● **Source texts of formatted documents**
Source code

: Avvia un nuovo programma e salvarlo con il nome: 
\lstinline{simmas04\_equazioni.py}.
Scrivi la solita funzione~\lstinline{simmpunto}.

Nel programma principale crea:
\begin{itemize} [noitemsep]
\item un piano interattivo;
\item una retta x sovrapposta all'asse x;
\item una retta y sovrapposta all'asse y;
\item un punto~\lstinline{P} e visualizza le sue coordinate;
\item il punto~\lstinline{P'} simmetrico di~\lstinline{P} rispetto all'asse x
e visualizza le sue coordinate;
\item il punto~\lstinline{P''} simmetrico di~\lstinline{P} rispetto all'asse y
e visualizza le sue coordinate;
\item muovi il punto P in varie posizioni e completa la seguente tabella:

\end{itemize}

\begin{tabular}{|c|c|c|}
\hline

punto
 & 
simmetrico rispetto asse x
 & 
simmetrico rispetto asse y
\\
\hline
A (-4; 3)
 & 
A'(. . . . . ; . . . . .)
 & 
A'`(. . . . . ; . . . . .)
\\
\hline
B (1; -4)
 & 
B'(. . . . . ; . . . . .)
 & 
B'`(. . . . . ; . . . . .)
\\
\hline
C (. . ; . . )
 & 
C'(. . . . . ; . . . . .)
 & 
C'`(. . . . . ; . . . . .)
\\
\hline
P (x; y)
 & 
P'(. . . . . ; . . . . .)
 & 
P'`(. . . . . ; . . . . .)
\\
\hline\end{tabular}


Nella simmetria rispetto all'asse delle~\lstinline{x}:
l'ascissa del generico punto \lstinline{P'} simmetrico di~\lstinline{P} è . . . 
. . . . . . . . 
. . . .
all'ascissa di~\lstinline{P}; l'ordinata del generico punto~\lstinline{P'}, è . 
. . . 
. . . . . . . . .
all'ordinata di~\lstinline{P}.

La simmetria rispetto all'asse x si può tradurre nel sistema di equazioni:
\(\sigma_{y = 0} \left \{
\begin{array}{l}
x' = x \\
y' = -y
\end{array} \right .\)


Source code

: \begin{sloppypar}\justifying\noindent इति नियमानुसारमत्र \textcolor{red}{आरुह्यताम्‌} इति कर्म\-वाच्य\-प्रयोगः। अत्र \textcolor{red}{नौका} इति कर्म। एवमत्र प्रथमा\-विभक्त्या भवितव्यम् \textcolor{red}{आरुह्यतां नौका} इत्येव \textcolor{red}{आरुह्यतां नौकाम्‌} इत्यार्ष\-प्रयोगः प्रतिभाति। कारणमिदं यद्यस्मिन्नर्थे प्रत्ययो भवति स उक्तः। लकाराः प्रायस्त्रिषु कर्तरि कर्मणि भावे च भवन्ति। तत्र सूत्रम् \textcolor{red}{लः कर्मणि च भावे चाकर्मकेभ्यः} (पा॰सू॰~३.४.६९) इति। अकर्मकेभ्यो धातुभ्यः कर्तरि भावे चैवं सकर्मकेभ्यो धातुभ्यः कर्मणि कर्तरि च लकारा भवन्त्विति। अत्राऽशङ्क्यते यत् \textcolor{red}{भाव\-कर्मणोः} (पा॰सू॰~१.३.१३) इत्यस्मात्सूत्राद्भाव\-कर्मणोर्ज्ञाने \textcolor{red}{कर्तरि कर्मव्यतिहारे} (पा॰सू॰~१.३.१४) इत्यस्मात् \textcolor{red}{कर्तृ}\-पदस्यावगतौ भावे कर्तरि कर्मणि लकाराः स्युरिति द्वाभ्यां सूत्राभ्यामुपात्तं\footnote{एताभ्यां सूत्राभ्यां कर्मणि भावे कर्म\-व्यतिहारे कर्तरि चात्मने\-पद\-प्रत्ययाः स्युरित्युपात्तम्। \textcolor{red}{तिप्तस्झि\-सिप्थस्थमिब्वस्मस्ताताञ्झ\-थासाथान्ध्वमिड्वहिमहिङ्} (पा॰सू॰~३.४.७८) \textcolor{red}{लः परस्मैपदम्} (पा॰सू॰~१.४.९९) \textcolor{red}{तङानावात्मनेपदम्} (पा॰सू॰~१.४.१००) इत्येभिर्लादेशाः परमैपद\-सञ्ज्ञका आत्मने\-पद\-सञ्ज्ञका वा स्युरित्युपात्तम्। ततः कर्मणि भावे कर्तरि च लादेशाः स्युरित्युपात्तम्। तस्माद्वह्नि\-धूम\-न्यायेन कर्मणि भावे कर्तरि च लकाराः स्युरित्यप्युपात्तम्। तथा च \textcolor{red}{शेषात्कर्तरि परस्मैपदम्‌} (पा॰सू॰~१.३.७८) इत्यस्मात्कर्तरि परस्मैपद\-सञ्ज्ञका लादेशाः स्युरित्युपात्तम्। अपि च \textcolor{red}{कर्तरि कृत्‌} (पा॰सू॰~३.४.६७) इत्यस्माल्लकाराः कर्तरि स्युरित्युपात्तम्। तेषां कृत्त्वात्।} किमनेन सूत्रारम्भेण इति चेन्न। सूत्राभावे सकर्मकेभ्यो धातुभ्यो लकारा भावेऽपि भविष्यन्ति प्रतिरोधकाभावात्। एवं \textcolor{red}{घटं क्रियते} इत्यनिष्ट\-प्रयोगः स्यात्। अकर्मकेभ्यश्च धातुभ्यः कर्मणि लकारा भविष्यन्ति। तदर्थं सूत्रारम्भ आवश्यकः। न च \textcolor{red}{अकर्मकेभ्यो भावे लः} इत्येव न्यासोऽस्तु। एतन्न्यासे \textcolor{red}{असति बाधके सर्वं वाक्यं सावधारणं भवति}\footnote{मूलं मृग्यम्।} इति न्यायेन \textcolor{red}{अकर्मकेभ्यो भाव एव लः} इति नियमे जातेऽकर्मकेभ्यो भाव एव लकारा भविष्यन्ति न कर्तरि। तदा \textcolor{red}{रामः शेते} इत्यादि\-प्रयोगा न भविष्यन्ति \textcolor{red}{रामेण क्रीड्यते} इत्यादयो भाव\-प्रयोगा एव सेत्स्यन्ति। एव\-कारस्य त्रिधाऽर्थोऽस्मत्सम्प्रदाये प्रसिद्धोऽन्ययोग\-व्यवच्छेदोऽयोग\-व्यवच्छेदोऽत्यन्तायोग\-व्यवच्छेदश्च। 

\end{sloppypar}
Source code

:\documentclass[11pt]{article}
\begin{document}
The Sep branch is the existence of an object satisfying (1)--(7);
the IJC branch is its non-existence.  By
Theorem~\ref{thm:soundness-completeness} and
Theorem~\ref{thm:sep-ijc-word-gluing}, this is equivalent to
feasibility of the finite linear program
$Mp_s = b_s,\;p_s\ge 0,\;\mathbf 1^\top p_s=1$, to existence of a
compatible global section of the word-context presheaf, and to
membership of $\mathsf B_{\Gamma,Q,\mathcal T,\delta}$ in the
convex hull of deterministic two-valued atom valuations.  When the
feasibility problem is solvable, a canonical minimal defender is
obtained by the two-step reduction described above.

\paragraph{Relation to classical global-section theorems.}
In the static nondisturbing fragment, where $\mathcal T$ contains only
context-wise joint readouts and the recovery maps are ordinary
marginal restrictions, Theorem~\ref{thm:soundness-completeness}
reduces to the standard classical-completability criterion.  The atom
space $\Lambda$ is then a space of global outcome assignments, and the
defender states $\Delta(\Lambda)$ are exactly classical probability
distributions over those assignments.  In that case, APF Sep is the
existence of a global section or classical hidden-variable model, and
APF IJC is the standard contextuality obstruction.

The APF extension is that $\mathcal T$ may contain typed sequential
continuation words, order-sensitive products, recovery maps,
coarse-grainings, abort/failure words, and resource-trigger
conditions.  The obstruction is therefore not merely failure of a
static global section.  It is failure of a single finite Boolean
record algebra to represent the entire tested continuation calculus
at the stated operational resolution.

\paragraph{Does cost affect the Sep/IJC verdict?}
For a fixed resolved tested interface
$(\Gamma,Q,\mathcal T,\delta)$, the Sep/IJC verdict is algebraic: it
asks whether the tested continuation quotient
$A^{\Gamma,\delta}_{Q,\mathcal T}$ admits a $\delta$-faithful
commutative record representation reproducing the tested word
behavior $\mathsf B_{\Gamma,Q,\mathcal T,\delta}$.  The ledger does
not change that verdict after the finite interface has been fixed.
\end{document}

● **The task**
Pull every line containing "generico" out of the records.

● **Answer to this task**
l'ascissa del generico punto \lstinline{P'} simmetrico di~\lstinline{P} è . . . 
all'ascissa di~\lstinline{P}; l'ordinata del generico punto~\lstinline{P'}, è . 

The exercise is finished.